Issues and Policy

Dignity. Connection. Responsibility.

  • Public Safety: Prevention, effective response, rehabilitation.
  • Dignified Housing: Connected neighborhoods, affordable housing, addressing negative impacts.
  • Economic Justice: Supporting small businesses, dignified wages, responsible governance.
  • Quality of Life: Community investment, clean neighborhoods, equitable services, environmental protection.

Learn more:

Dignified Housing

  • Effective,  community-driven use of urban renewal areas for planning and financing new housing
  • improve city codes to enable greater walkability and density where appropriate
  • Provide safe shared spaces for people to connect with their neighbors and hold community events. 
  • Fund Land-banking
  • Create an affordable housing trust fund
  • Expand our use of community land trusts
  • Change parking minimums and other codes that increase the cost of housing without a safety or quality of life justification.
  • Investigate impact on the city by using existing data and gathering more data as needed
  • Implement a 90-day period in which new for-sale homes may only be purchased by an owner-occupant.

Issues/Policy

Economic Justice

  • Increase the minimum wage
  • Implement a local wage theft policy
  • Work with employers to ensure workers have opportunities for wage growth and professional development.
  • Provide support for cooperative business models
  • Create market-style retail areas with smaller units and more affordable rents in vacant,  large retail spaces
  • help small businesses with technical assistance and support so they can thrive and profit while paying workers dignified wages

Create urban renewal areas in strip centers to promote well-planned, inclusive redevelopment.

Public Safety

  • Use the consent decree to guide reforms
  • Engage the community continuously to understand how reforms are going and what is needed.
  • Redevelop vacant parcels that are creating public safety risks with community involvement
  • Fund traffic-calming improvements
  • Conduct neighborhood-focused needs assessments to identify specific risks and needs in each area
  • Use community schools models and other partnerships to ensure each area of the city has services available from trusted community partners.
  • Expand civilian and unarmed response teams to increase efficiency and ensure sworn officers are available to address crimes in progress  
  • Provide AFR with appropriate staffing, vehicles, and buildings to respond to different types of calls in a timely manner
  • Engage directly with neighborhoods to understand problem areas and identify solutions
  • Use schools and other community spaces as hubs for social support and programming. 
  • Restitution
  • Support victims by improving funding for relevant programs
  • Restorative justice as appropriate and agreed to by victims
  • Connect consequences to harm to the community by focusing service requirements on affected communities 
  • Address underlying issues in a person’s life that led to offending by offering relevant supports to the individual and their family 

Quality of life

  • Maintain well-kept parks, public art, and clean neighborhoods
  • Expand opportunities for neighbors to get to know one another and develop shared projects.
  • Restructure trash and recycling services with meaningful community input. 
  • Implement new requirements on waste hauling providers to promote efficiency and quality of service.
  • Implement large item pickup in waste hauling requirements.
  • Limit fracking and drilling,  especially near waterways and neighborhoods.
  • Require continuous,  third party air monitoring and reporting at existing drilling sites.
  • Reduce traffic and single occupancy vehicle use by making mass transit available and reliable throughout the city.
  • Reduce dependence on cars by increasing access to goods and services within walking and biking distance of neighborhoods.
  • Build infrastructure that is safe for walking and biking.
  • Expand water conservation incentives for residents and businesses.
  • Make sure our city programs are doing their part to save water. 
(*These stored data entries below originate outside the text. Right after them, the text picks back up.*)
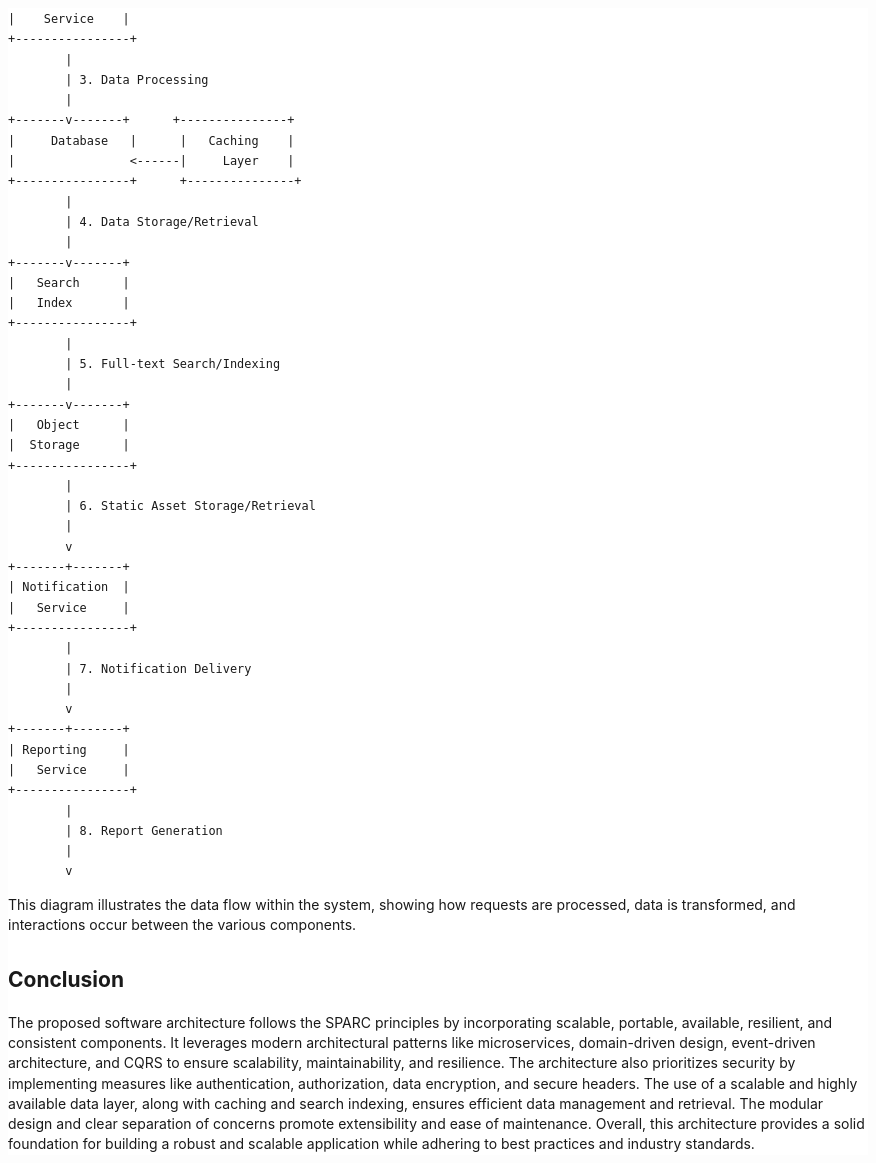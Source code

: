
 ```
|    Service    |
+----------------+
        |
        | 3. Data Processing
        |
+-------v-------+      +---------------+
|     Database   |      |   Caching    |
|                <------|     Layer    |
+----------------+      +---------------+
        |
        | 4. Data Storage/Retrieval
        |
+-------v-------+
|   Search      |
|   Index       |
+----------------+
        |
        | 5. Full-text Search/Indexing
        |
+-------v-------+
|   Object      |
|  Storage      |
+----------------+
        |
        | 6. Static Asset Storage/Retrieval
        |
        v
+-------+-------+
| Notification  |
|   Service     |
+----------------+
        |
        | 7. Notification Delivery
        |
        v
+-------+-------+
| Reporting     |
|   Service     |
+----------------+
        |
        | 8. Report Generation
        |
        v
```

This diagram illustrates the data flow within the system, showing how requests are processed, data is transformed, and interactions occur between the various components.

## Conclusion

The proposed software architecture follows the SPARC principles by incorporating scalable, portable, available, resilient, and consistent components. It leverages modern architectural patterns like microservices, domain-driven design, event-driven architecture, and CQRS to ensure scalability, maintainability, and resilience. The architecture also prioritizes security by implementing measures like authentication, authorization, data encryption, and secure headers. The use of a scalable and highly available data layer, along with caching and search indexing, ensures efficient data management and retrieval. The modular design and clear separation of concerns promote extensibility and ease of maintenance. Overall, this architecture provides a solid foundation for building a robust and scalable application while adhering to best practices and industry standards.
Responsible City governance

  • Keep the occupational privilege tax in place,  restoring $6 million annually to the city’s budget and balancing the budget through 2025
  • Ask voters to lift the TABOR cap on property tax, adding up to $11 million annually for deferred community projects and programs.
  • Use the plans the city has already created to drive solutions to major issues like the housing crisis and youth violence prevention programming; update plans as needed for continuous improvement.
  • Work with experts in city departments to implement data-driven policy.